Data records
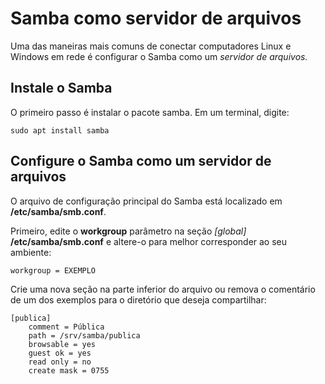 # Samba como servidor de arquivos

Uma das maneiras mais comuns de conectar computadores Linux e Windows em rede é configurar o Samba como um *servidor de arquivos.*

## Instale o Samba

O primeiro passo é instalar o pacote samba. Em um terminal, digite:

```
sudo apt install samba
```
## Configure o Samba como um servidor de arquivos

O arquivo de configuração principal do Samba está localizado em **/etc/samba/smb.conf**.

Primeiro, edite o **workgroup** parâmetro na seção *[global]* **/etc/samba/smb.conf** e altere-o para melhor corresponder ao seu ambiente:

```
workgroup = EXEMPLO
```
Crie uma nova seção na parte inferior do arquivo ou remova o comentário de um dos exemplos para o diretório que deseja compartilhar:

```
[publica]
    comment = Pública
    path = /srv/samba/publica
    browsable = yes
    guest ok = yes
    read only = no
    create mask = 0755
 ```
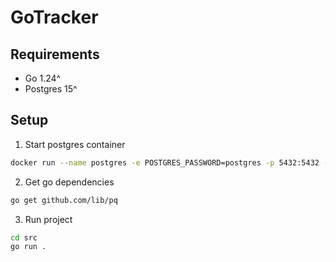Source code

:# GoTracker

## Requirements

- Go 1.24^
- Postgres 15^

## Setup

1. Start postgres container
```bash
docker run --name postgres -e POSTGRES_PASSWORD=postgres -p 5432:5432 -d postgres:15
```

2. Get go dependencies
```bash
go get github.com/lib/pq
```

3. Run project
```bash
cd src
go run .
```
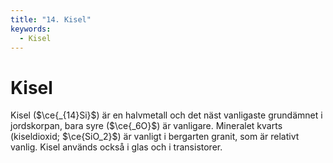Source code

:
 ```yaml
---
title: "14. Kisel"
keywords:
  - Kisel
---
```


# Kisel
Kisel ($\ce{_{14}Si}$) är en halvmetall och det näst vanligaste grundämnet i jordskorpan, bara syre ($\ce{_6O}$) är vanligare. Mineralet kvarts (kiseldioxid; $\ce{SiO_2}$) är vanligt i bergarten granit, som är relativt vanlig. Kisel används också i glas och i transistorer.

* TASK DETAILS *
In the lines above, find the word "para" and copy each line that contains it.

* RESPONSE TO THIS EXERCISE *
Primeiro, edite o **workgroup** parâmetro na seção *[global]* **/etc/samba/smb.conf** e altere-o para melhor corresponder ao seu ambiente:
Crie uma nova seção na parte inferior do arquivo ou remova o comentário de um dos exemplos para o diretório que deseja compartilhar:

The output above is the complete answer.